Kraliçe, cilveli bir şekilde söylemişti. Ama Nathan, aldırmadı.
-Sence Ellie başarabilecek mi?
-Kızımız bir yılanı kuş gibi uçurabilir, Nathan. Robin ondan 4 ad günü büyük olmasına rağmen bütün turnuvalarda yendi onu. Daha güçlü olduğu için değil, güzelliği ve kurnazlığı sayesinde.
Nathan’ın suratına sinsi bir gülümseme yerleşti.

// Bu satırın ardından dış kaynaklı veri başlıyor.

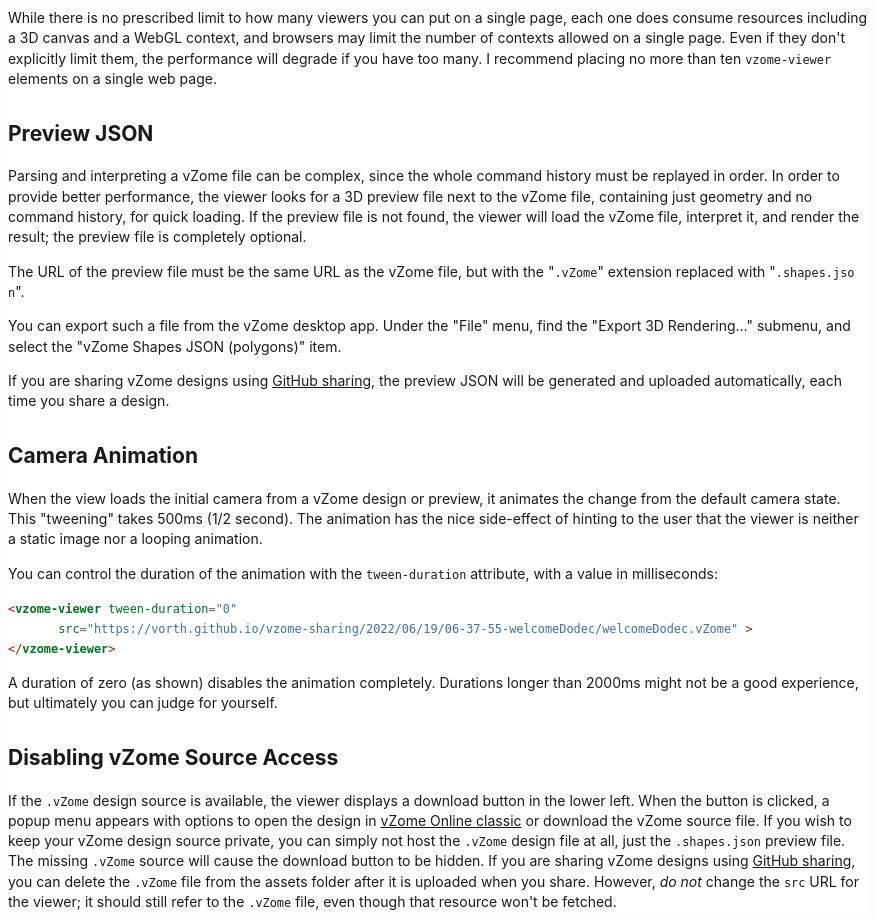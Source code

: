 While there is no prescribed limit to how many viewers you can put on a single page, each one does consume
resources including a 3D canvas and a WebGL context, and browsers may limit the number of contexts allowed on a single page.
Even if they don't explicitly limit them, the performance will degrade if you have too many.
I recommend placing no more than ten `vzome-viewer` elements on a single web page.

## Preview JSON

Parsing and interpreting a vZome file can be complex, since the whole command history must be replayed in order.
In order to provide better performance, the viewer looks for a 3D preview file next to the vZome file,
containing just geometry and no command history, for quick loading.
If the preview file is not found, the viewer will load the vZome file, interpret it, and render the result;
the preview file is completely optional.

The URL of the preview file must be the same URL as the vZome file, but with the "`.vZome`" extension
replaced with "`.shapes.json`".

You can export such a file from the vZome desktop app.  Under the "File" menu, find the "Export 3D Rendering..."
submenu, and select the "vZome Shapes JSON (polygons)" item.

If you are sharing vZome designs using [GitHub sharing](./sharing.html), the preview JSON will be generated and uploaded automatically, each time you share a design.

## Camera Animation

When the view loads the initial camera from a vZome design or preview, it animates the
change from the default camera state.  This "tweening" takes 500ms (1/2 second).
The animation has the nice side-effect of hinting to the user that the viewer is neither
a static image nor a looping animation.

You can control the duration of the animation with the `tween-duration` attribute, with a value in milliseconds:
```html
<vzome-viewer tween-duration="0"
       src="https://vorth.github.io/vzome-sharing/2022/06/19/06-37-55-welcomeDodec/welcomeDodec.vZome" >
</vzome-viewer>
```
A duration of zero (as shown) disables the animation completely.  Durations longer than 2000ms might not be a good experience,
but ultimately you can judge for yourself.

## Disabling vZome Source Access

If the `.vZome` design source is available, the viewer displays a download button in the lower left.
When the button is clicked, a popup menu appears with options to open the design in
[vZome Online classic](https://www.vzome.com/app/classic) or download the vZome source file.
If you wish to keep your vZome design source private,
you can simply not host the `.vZome` design file at all, just the `.shapes.json` preview file.
The missing `.vZome` source will cause the download button to be hidden.
If you are sharing vZome designs using [GitHub sharing](./sharing.html),
you can delete the `.vZome` file from the assets folder after it is uploaded when you share.
However, *do not* change the `src` URL for the viewer; it should still refer to
the `.vZome` file, even though that resource won't be fetched.
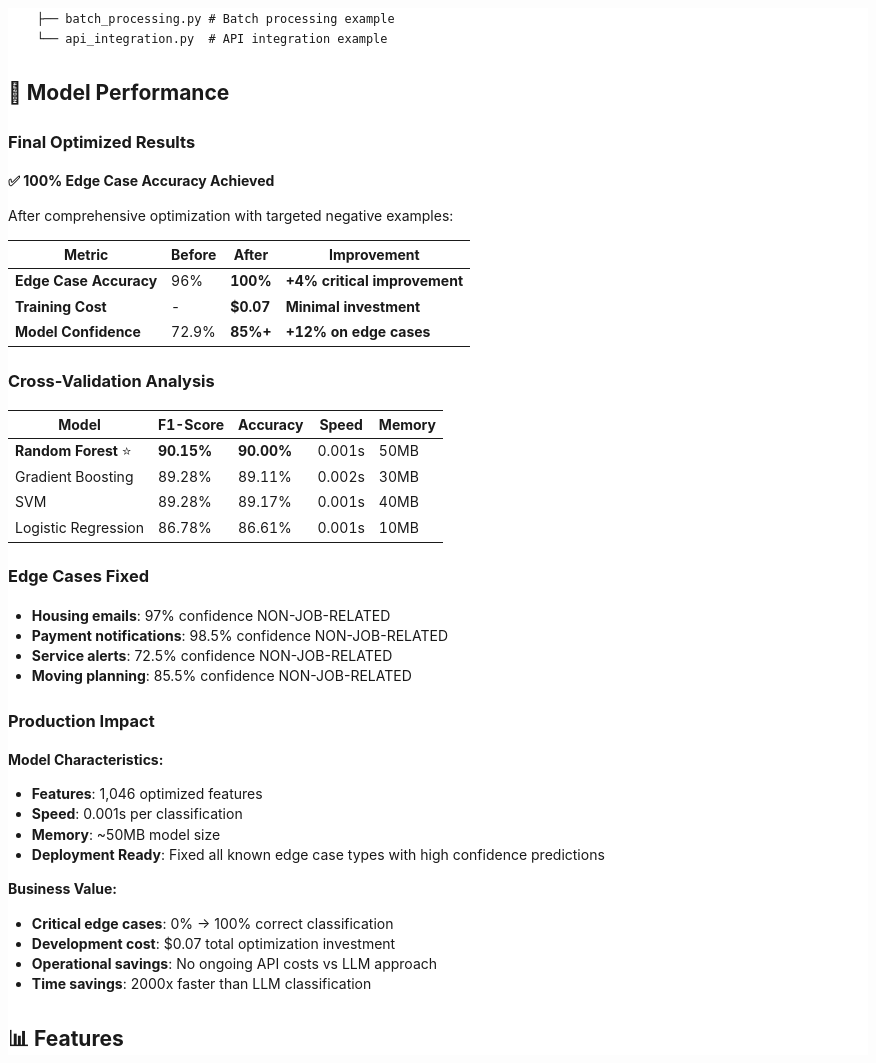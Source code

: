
 ```
    ├── batch_processing.py # Batch processing example
    └── api_integration.py  # API integration example
```

## 🧠 Model Performance

### Final Optimized Results
**✅ 100% Edge Case Accuracy Achieved**

After comprehensive optimization with targeted negative examples:

| Metric | Before | After | Improvement |
|--------|--------|-------|-------------|
| **Edge Case Accuracy** | 96% | **100%** | **+4% critical improvement** |
| **Training Cost** | - | **$0.07** | **Minimal investment** |
| **Model Confidence** | 72.9% | **85%+** | **+12% on edge cases** |

### Cross-Validation Analysis
| Model | F1-Score | Accuracy | Speed | Memory |
|-------|----------|----------|-------|---------|
| **Random Forest** ⭐ | **90.15%** | **90.00%** | 0.001s | 50MB |
| Gradient Boosting | 89.28% | 89.11% | 0.002s | 30MB |
| SVM | 89.28% | 89.17% | 0.001s | 40MB |
| Logistic Regression | 86.78% | 86.61% | 0.001s | 10MB |

### Edge Cases Fixed
- **Housing emails**: 97% confidence NON-JOB-RELATED
- **Payment notifications**: 98.5% confidence NON-JOB-RELATED  
- **Service alerts**: 72.5% confidence NON-JOB-RELATED
- **Moving planning**: 85.5% confidence NON-JOB-RELATED

### Production Impact
**Model Characteristics:**
- **Features**: 1,046 optimized features
- **Speed**: 0.001s per classification
- **Memory**: ~50MB model size
- **Deployment Ready**: Fixed all known edge case types with high confidence predictions

**Business Value:**
- **Critical edge cases**: 0% → 100% correct classification
- **Development cost**: $0.07 total optimization investment  
- **Operational savings**: No ongoing API costs vs LLM approach
- **Time savings**: 2000x faster than LLM classification

## 📊 Features
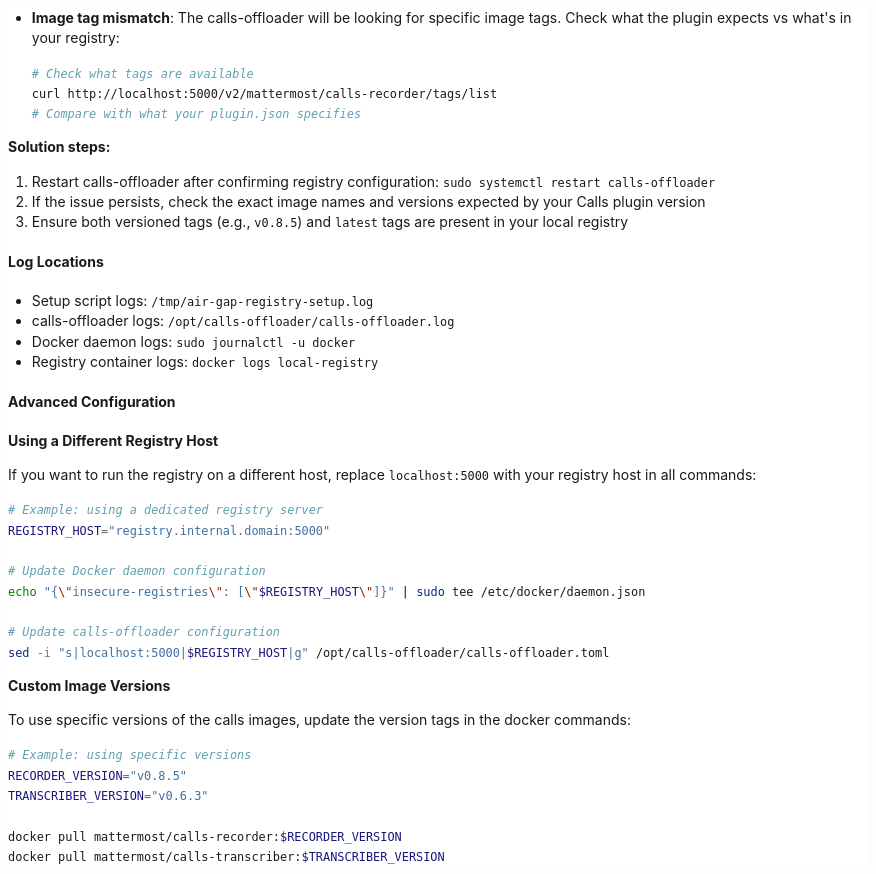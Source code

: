    - **Image tag mismatch**: The calls-offloader will be looking for specific image tags. Check what the plugin expects vs what's in your registry:
     ```bash
     # Check what tags are available
     curl http://localhost:5000/v2/mattermost/calls-recorder/tags/list
     # Compare with what your plugin.json specifies
     ```
   
   **Solution steps:**
   1. Restart calls-offloader after confirming registry configuration: `sudo systemctl restart calls-offloader`
   2. If the issue persists, check the exact image names and versions expected by your Calls plugin version
   3. Ensure both versioned tags (e.g., `v0.8.5`) and `latest` tags are present in your local registry

#### Log Locations

- Setup script logs: `/tmp/air-gap-registry-setup.log`
- calls-offloader logs: `/opt/calls-offloader/calls-offloader.log`
- Docker daemon logs: `sudo journalctl -u docker`
- Registry container logs: `docker logs local-registry`

#### Advanced Configuration

**Using a Different Registry Host**

If you want to run the registry on a different host, replace `localhost:5000` with your registry host in all commands:

```bash
# Example: using a dedicated registry server
REGISTRY_HOST="registry.internal.domain:5000"

# Update Docker daemon configuration
echo "{\"insecure-registries\": [\"$REGISTRY_HOST\"]}" | sudo tee /etc/docker/daemon.json

# Update calls-offloader configuration
sed -i "s|localhost:5000|$REGISTRY_HOST|g" /opt/calls-offloader/calls-offloader.toml
```

**Custom Image Versions**

To use specific versions of the calls images, update the version tags in the docker commands:

```bash
# Example: using specific versions
RECORDER_VERSION="v0.8.5"
TRANSCRIBER_VERSION="v0.6.3"

docker pull mattermost/calls-recorder:$RECORDER_VERSION
docker pull mattermost/calls-transcriber:$TRANSCRIBER_VERSION
```
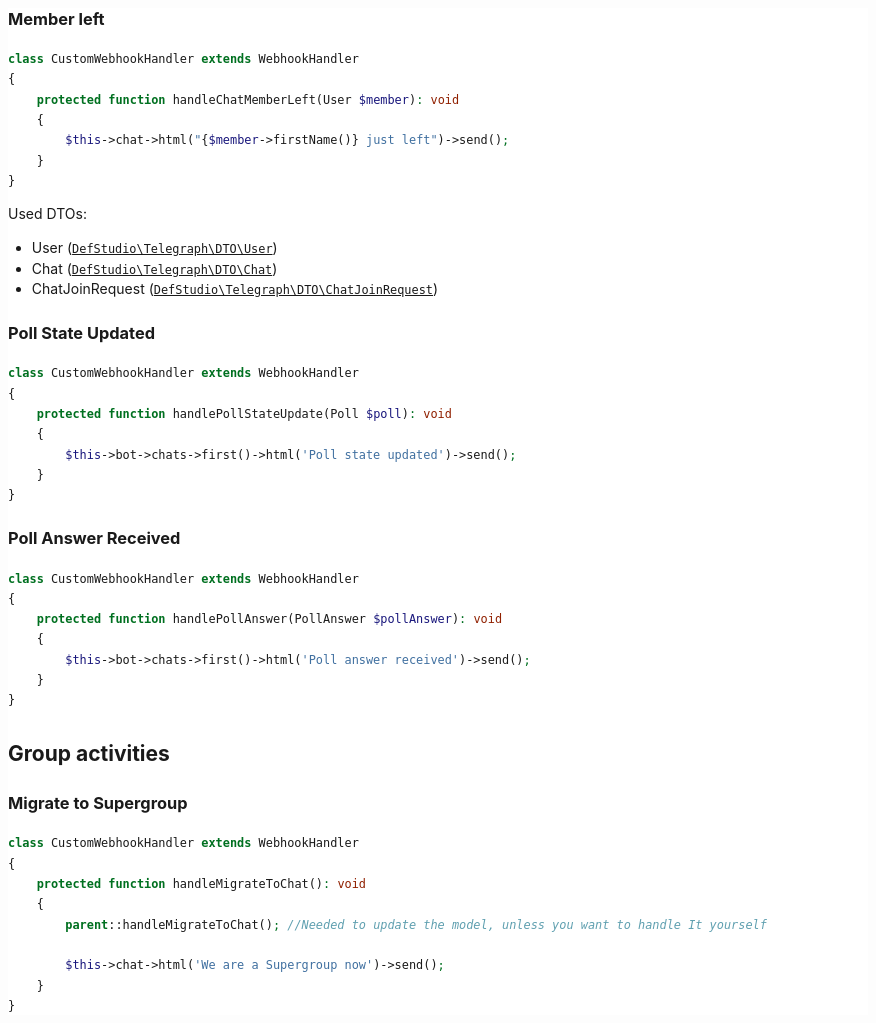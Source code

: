 ### Member left

```php
class CustomWebhookHandler extends WebhookHandler
{
    protected function handleChatMemberLeft(User $member): void
    {
        $this->chat->html("{$member->firstName()} just left")->send();
    }
}
```

Used DTOs:

- User ([`DefStudio\Telegraph\DTO\User`](../12.features/9.dto.md#user))
- Chat ([`DefStudio\Telegraph\DTO\Chat`](../12.features/9.dto.md#chat))
- ChatJoinRequest ([`DefStudio\Telegraph\DTO\ChatJoinRequest`](../12.features/9.dto.md#chatjoinrequest))


### Poll State Updated

```php
class CustomWebhookHandler extends WebhookHandler
{
    protected function handlePollStateUpdate(Poll $poll): void
    {
        $this->bot->chats->first()->html('Poll state updated')->send();
    }
}
```

### Poll Answer Received

```php
class CustomWebhookHandler extends WebhookHandler
{
    protected function handlePollAnswer(PollAnswer $pollAnswer): void
    {
        $this->bot->chats->first()->html('Poll answer received')->send();
    }
}
```

## Group activities

### Migrate to Supergroup

```php
class CustomWebhookHandler extends WebhookHandler
{
    protected function handleMigrateToChat(): void
    {
        parent::handleMigrateToChat(); //Needed to update the model, unless you want to handle It yourself

        $this->chat->html('We are a Supergroup now')->send();
    }
}
```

-O aptal Woondruff asla bir kızıl alfa olamayacak. Ama biz yinede işimizi şansa bırakmamalıyız. Carina ile dost olmaya devam et, bize güvenmeliler.
-Merak etme Nathan.
-Onlar büyük düşmanlarının Speonar’lar olduğunu sandılar hep. Sana bir sır vereyim mi Sevgili Cassandra, bir önceki kızıl alfayı öldüren zehir Speonar’ların değil bizim topraklarımızda pişirildi.
-Desene, tarih tekerrür edecek.
-Evet Kraliçem. Yine biz yapacağız ve sorumlusu şu ikiz Speonar’lar olacak.
Kahkahalar doldururken odayı, bunları duyan kulak misafiri koridorda hızla ilerliyordu, iletmesi gereken büyük haberler vardı.
Zola
Owain gözlerini isteksizce açtı. Her yeri acımıştı. Woondruff’taki sedirini nasılda özlemişti. Sonra aklına Roney düştü. Hızla giyindi. Bu sırada kapı çaldı. Garipse de annesinin anlattıkları hala hatırındaydı.
-Gelin.
İçeri tormen Yako girdi.
-Bir haber mi var Tormen Yako?
-Yok. Zaten ulağımız ancak varmıştır Owain. Endişelenme, betanın iyi olduğuna eminim. Hazırsan gidelim. Bugün sadece senle ikimiz biraz gezeceğiz.
Owain başını salladı. Birlikte patikaya kadar yürüdüler, bir ulu ağacın altında durdular.
-Burası yeni evin, ama ne yazık ki hiçbir Woondruff’un burayı sevdiğini görmedim. Umarım ilk olursun, Owain.
-Siz babamın da tormeni miydiniz?
-Elbette, hatta büyükbabanın da. Biz tormenler uzun yaşarız.
Owain nedenini merak etmişti.
-İlk kural Owain, istediğini sormakta özgürsün. Öğrenmenin en kolay yolu sormaktır.
Gülümsedi Owain. Bu adam sanki içini görebiliyordu.
-Neden uzun yaşıyorsunuz?
-Çünkü biz dönüşmemek üzere eğitildik. Ben daha önce bir kez bile kurt olmadım Owain.
Yako, çocuğun gözlerindeki şaşkınlığı çok sevmişti. Owain babasına hiç benzemiyordu. Sert bir çocuk değildi. Robb geldiği ilk gün Zola’yı birbirine katmıştı. Owain, öğrenmeye açıktı. İyi bir savaşçı olur muydu bilemezdi, ama iyi bir lider olmayı öğretecekti ona.
-Peki Tormen Yako, hiç dönüşmeden bana dönüşmeyi nasıl öğreteceksiniz?
Yako, çocuğun zekasına şaşırmadan edemedi. Daha önce hiç sorulmamış bir soruydu bu. Gülümsedi, hafifçe.